=== WHAT NEEDS TO BE DONE ===
Among the entries below, find the lines with the word "models" and return them.

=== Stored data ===
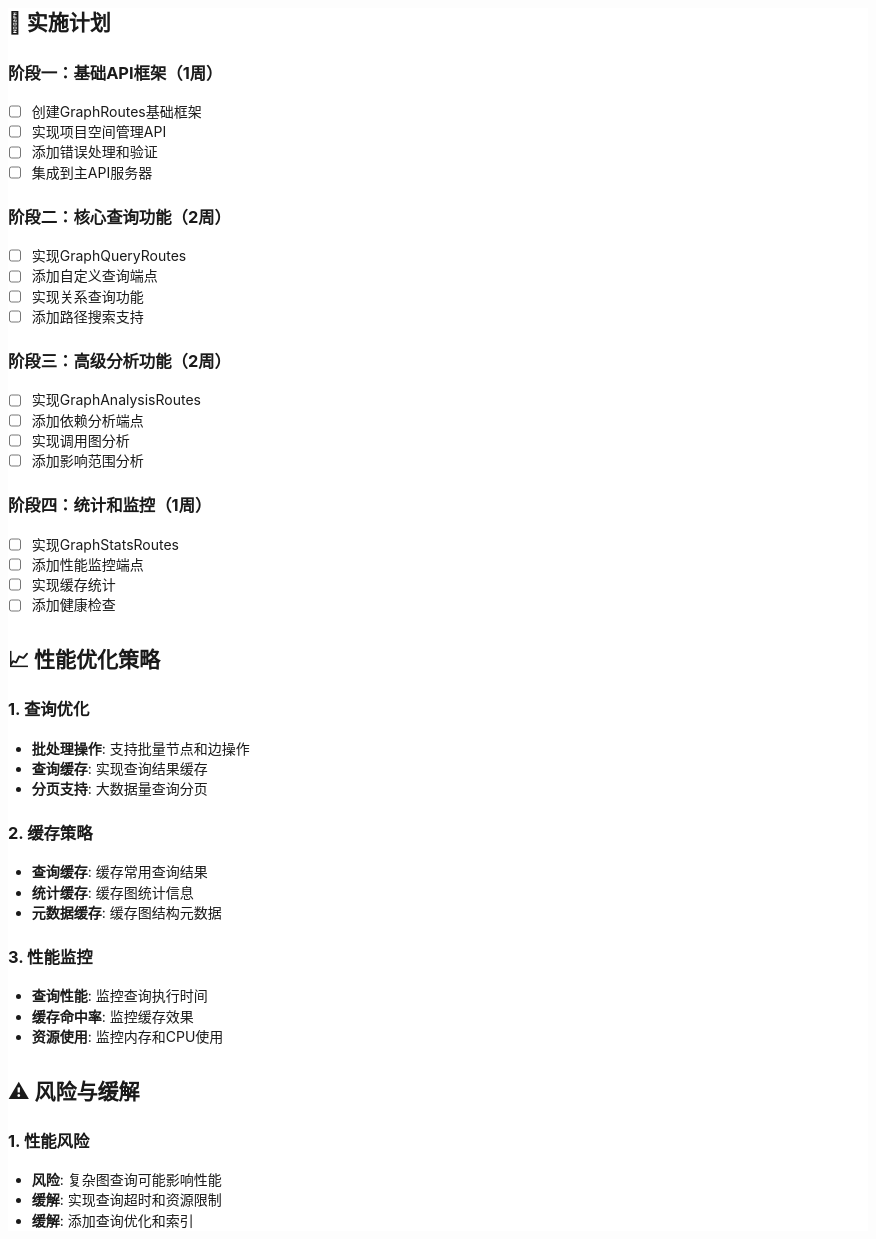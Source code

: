 ## 🚀 实施计划

### 阶段一：基础API框架（1周）
- [ ] 创建GraphRoutes基础框架
- [ ] 实现项目空间管理API
- [ ] 添加错误处理和验证
- [ ] 集成到主API服务器

### 阶段二：核心查询功能（2周）
- [ ] 实现GraphQueryRoutes
- [ ] 添加自定义查询端点
- [ ] 实现关系查询功能
- [ ] 添加路径搜索支持

### 阶段三：高级分析功能（2周）
- [ ] 实现GraphAnalysisRoutes
- [ ] 添加依赖分析端点
- [ ] 实现调用图分析
- [ ] 添加影响范围分析

### 阶段四：统计和监控（1周）
- [ ] 实现GraphStatsRoutes
- [ ] 添加性能监控端点
- [ ] 实现缓存统计
- [ ] 添加健康检查

## 📈 性能优化策略

### 1. 查询优化
- **批处理操作**: 支持批量节点和边操作
- **查询缓存**: 实现查询结果缓存
- **分页支持**: 大数据量查询分页

### 2. 缓存策略
- **查询缓存**: 缓存常用查询结果
- **统计缓存**: 缓存图统计信息
- **元数据缓存**: 缓存图结构元数据

### 3. 性能监控
- **查询性能**: 监控查询执行时间
- **缓存命中率**: 监控缓存效果
- **资源使用**: 监控内存和CPU使用

## ⚠️ 风险与缓解

### 1. 性能风险
- **风险**: 复杂图查询可能影响性能
- **缓解**: 实现查询超时和资源限制
- **缓解**: 添加查询优化和索引

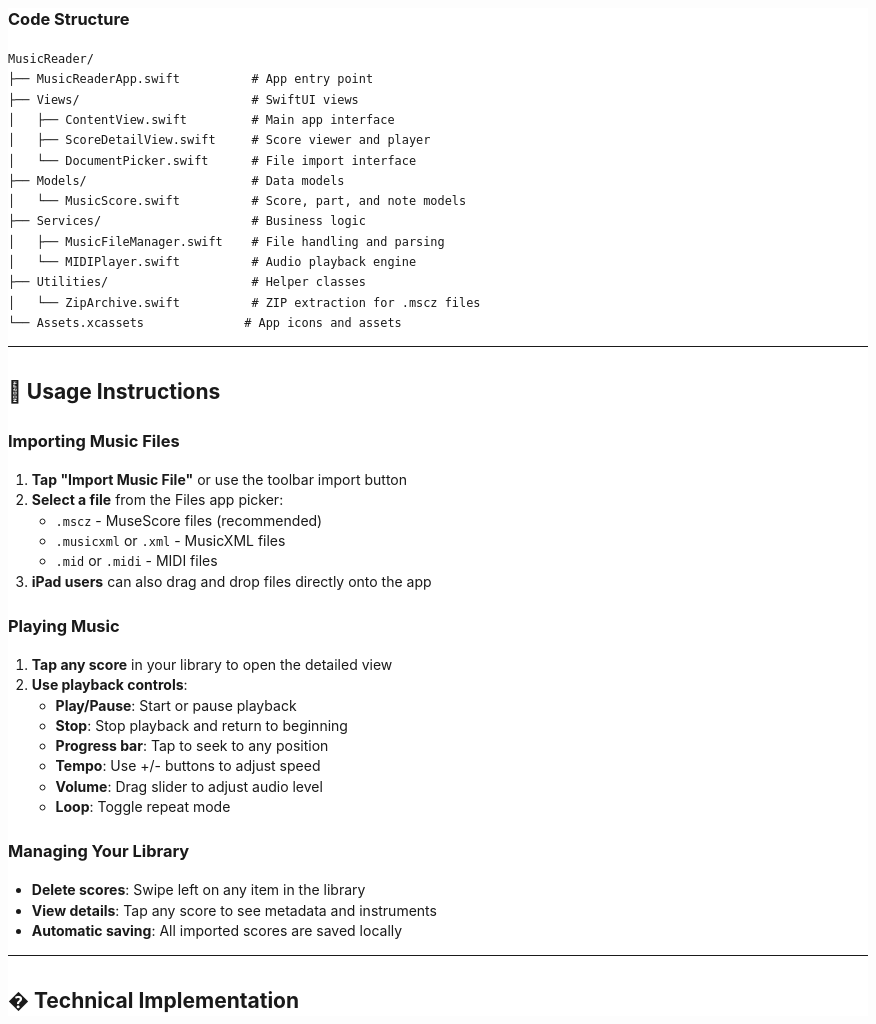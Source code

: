 ### Code Structure

```
MusicReader/
├── MusicReaderApp.swift          # App entry point
├── Views/                        # SwiftUI views
│   ├── ContentView.swift         # Main app interface
│   ├── ScoreDetailView.swift     # Score viewer and player
│   └── DocumentPicker.swift      # File import interface
├── Models/                       # Data models
│   └── MusicScore.swift          # Score, part, and note models
├── Services/                     # Business logic
│   ├── MusicFileManager.swift    # File handling and parsing
│   └── MIDIPlayer.swift          # Audio playback engine
├── Utilities/                    # Helper classes
│   └── ZipArchive.swift          # ZIP extraction for .mscz files
└── Assets.xcassets              # App icons and assets
```

---

## 📖 Usage Instructions

### Importing Music Files

1. **Tap "Import Music File"** or use the toolbar import button
2. **Select a file** from the Files app picker:
   - `.mscz` - MuseScore files (recommended)
   - `.musicxml` or `.xml` - MusicXML files
   - `.mid` or `.midi` - MIDI files
3. **iPad users** can also drag and drop files directly onto the app

### Playing Music

1. **Tap any score** in your library to open the detailed view
2. **Use playback controls**:
   - **Play/Pause**: Start or pause playback
   - **Stop**: Stop playback and return to beginning
   - **Progress bar**: Tap to seek to any position
   - **Tempo**: Use +/- buttons to adjust speed
   - **Volume**: Drag slider to adjust audio level
   - **Loop**: Toggle repeat mode

### Managing Your Library

- **Delete scores**: Swipe left on any item in the library
- **View details**: Tap any score to see metadata and instruments
- **Automatic saving**: All imported scores are saved locally

---

## � Technical Implementation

=== RESULT ===
├── Models/                       # Data models
│   └── MusicScore.swift          # Score, part, and note models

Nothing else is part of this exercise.